A diferença, segundo ela, foi a metodologia. Usando um aparelho sequenciador chamado minION, é possível analisar os resultados gerados praticamente em tempo real. Em outros laboratórios, é comum usar sequenciadores maiores, mais lentos e que não possibilitam análise em tempo real. Assim, apenas o sequenciamento pode demorar três ou quatro dias. Hoje, ela estuda a zika, a dengue e outras arboviroses (Foto: Acervo Pessoal) A equipe é grande. Uma colega conseguiu, inclusive, baratear o custo do processo. Com reagentes mais baratos e que eliminam etapas, conseguiram reduzir o valor do sequenciamento de US$ 1 mil para até US$ 50 por amostra. “Fazer o sequenciamento, de fato, consiste basicamente em você descobrir a ordem de bases nucleotídicas presentes no genoma daquele vírus, ou seja, decodificar o vírus presente naquele paciente. Isso permite comparar com sequências da China, da Alemanha... Isso mostra como o vírus está circulando e permite tomar providências em relação à saúde pública”. Baiana de Salvador, Jaqueline sempre morou na Avenida Vasco da Gama. Foi lá que os pais se conheceram e é onde moram até hoje, do lado da via que engloba o Engenho Velho da Federação. Antes de se mudar para São Paulo, neste ano, Jaqueline continuava morando na Vasco, mas do lado que compreende o Acupe de Brotas.

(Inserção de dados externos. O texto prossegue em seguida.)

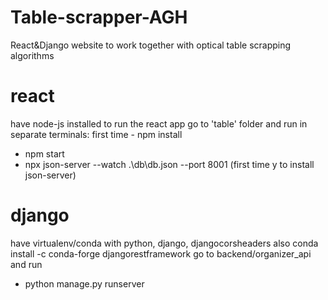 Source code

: # Table-scrapper-AGH
React&amp;Django website to work together with optical table scrapping algorithms

# react
have node-js installed
to run the react app go to 'table' folder and run in separate terminals:
first time - npm install
- npm start
- npx json-server --watch .\db\db.json --port 8001 (first time y to install json-server)

# django
have virtualenv/conda with python, django, djangocorsheaders
also conda install -c conda-forge djangorestframework
go to backend/organizer_api and run
- python manage.py runserver

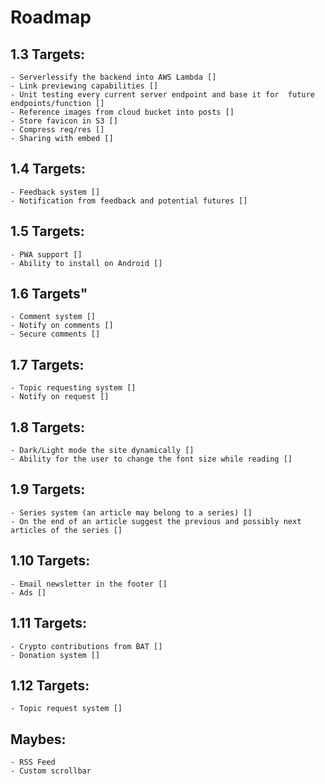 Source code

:# Roadmap

## 1.3 Targets:
    - Serverlessify the backend into AWS Lambda []
    - Link previewing capabilities []
    - Unit testing every current server endpoint and base it for  future endpoints/function []
    - Reference images from cloud bucket into posts []
    - Store favicon in S3 []
    - Compress req/res []
    - Sharing with embed []

## 1.4 Targets: 
    - Feedback system []
    - Notification from feedback and potential futures []

## 1.5 Targets:
    - PWA support []
    - Ability to install on Android []

## 1.6 Targets"
    - Comment system []
    - Notify on comments []
    - Secure comments []

## 1.7 Targets:
    - Topic requesting system []
    - Notify on request []

## 1.8 Targets:
    - Dark/Light mode the site dynamically []
    - Ability for the user to change the font size while reading []

## 1.9 Targets: 
    - Series system (an article may belong to a series) []
    - On the end of an article suggest the previous and possibly next articles of the series []

## 1.10 Targets:
    - Email newsletter in the footer []
    - Ads []

## 1.11 Targets:
    - Crypto contributions from BAT []
    - Donation system []

## 1.12 Targets:
    - Topic request system []


## Maybes:
    - RSS Feed
    - Custom scrollbar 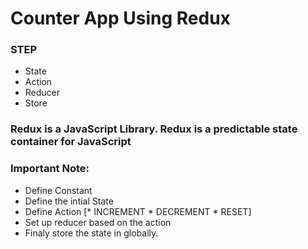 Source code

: # Counter App Using Redux

### STEP

* State
* Action
* Reducer
* Store

### Redux is a JavaScript Library. Redux is a predictable state container for JavaScript

### Important Note: 

* Define Constant 
* Define the intial State
* Define Action [* INCREMENT * DECREMENT * RESET]
* Set up reducer based on the action
* Finaly store the state in globally.
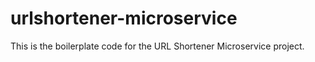 # urlshortener-microservice
This is the boilerplate code for the URL Shortener Microservice project.
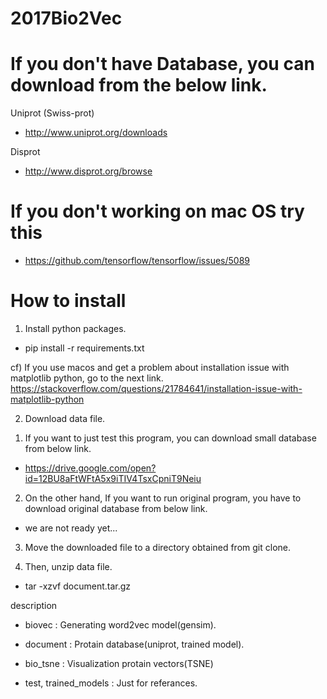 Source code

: # 2017Bio2Vec

If you don't have Database, you can download from the below link.
=================================================================

Uniprot (Swiss-prot)
 - http://www.uniprot.org/downloads

Disprot
 - http://www.disprot.org/browse
 

If you don't working on mac OS try this
=======================================
 - https://github.com/tensorflow/tensorflow/issues/5089


How to install
=======================================
1. Install python packages.
  - pip install -r requirements.txt

  cf) If you use macos and get a problem about installation issue with matplotlib python, go to the next link.
     https://stackoverflow.com/questions/21784641/installation-issue-with-matplotlib-python

2. Download data file.
  1) If you want to just test this program, you can download small database from below link.
  - https://drive.google.com/open?id=12BU8aFtWFtA5x9iTIV4TsxCpniT9Neiu
  
  2) On the other hand, If you want to run original program, you have to download original database from below link.
  - we are not ready yet...

3. Move the downloaded file to a directory obtained from git clone.

4. Then, unzip data file.
  - tar -xzvf document.tar.gz


 description 
  - biovec : Generating word2vec model(gensim).

  - document : Protain database(uniprot, trained model).

  - bio_tsne : Visualization protain vectors(TSNE)

  - test, trained_models : Just for referances.
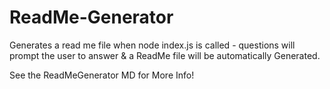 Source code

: # ReadMe-Generator
Generates a read me file when node index.js is called - questions will prompt the user to answer &amp; a ReadMe file will be automatically Generated.

See the ReadMeGenerator MD for More Info!
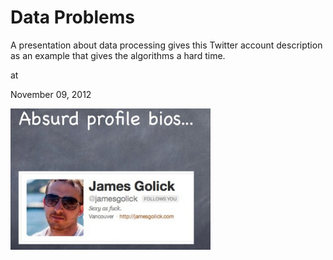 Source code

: # Data Problems

A presentation about data processing gives this Twitter account description as an example that gives the algorithms a hard time.











at

November 09, 2012















![](A7KeASQCYAEhMrZ.png)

“Eles continuam lá. Eu que sempre tive asas”, explica. Durante o mestrado, passou um ano e meio em Ribeirão Preto (SP). No doutorado, estudou na Inglaterra por seis meses. “Agora, estou aqui (em São Paulo). Mas a vida de pesquisador é essa”.
A vida era sem luxos, mas os pais sempre investiram na educação. Quando criança, estudou em escolas particulares. No ensino médio, foi aluna do antigo Cefet, hoje Instituto Federal da Bahia (Ifba). “Tudo foi um investimento na gente. Só cheguei onde cheguei porque meus pais sempre deram esse incentivo”.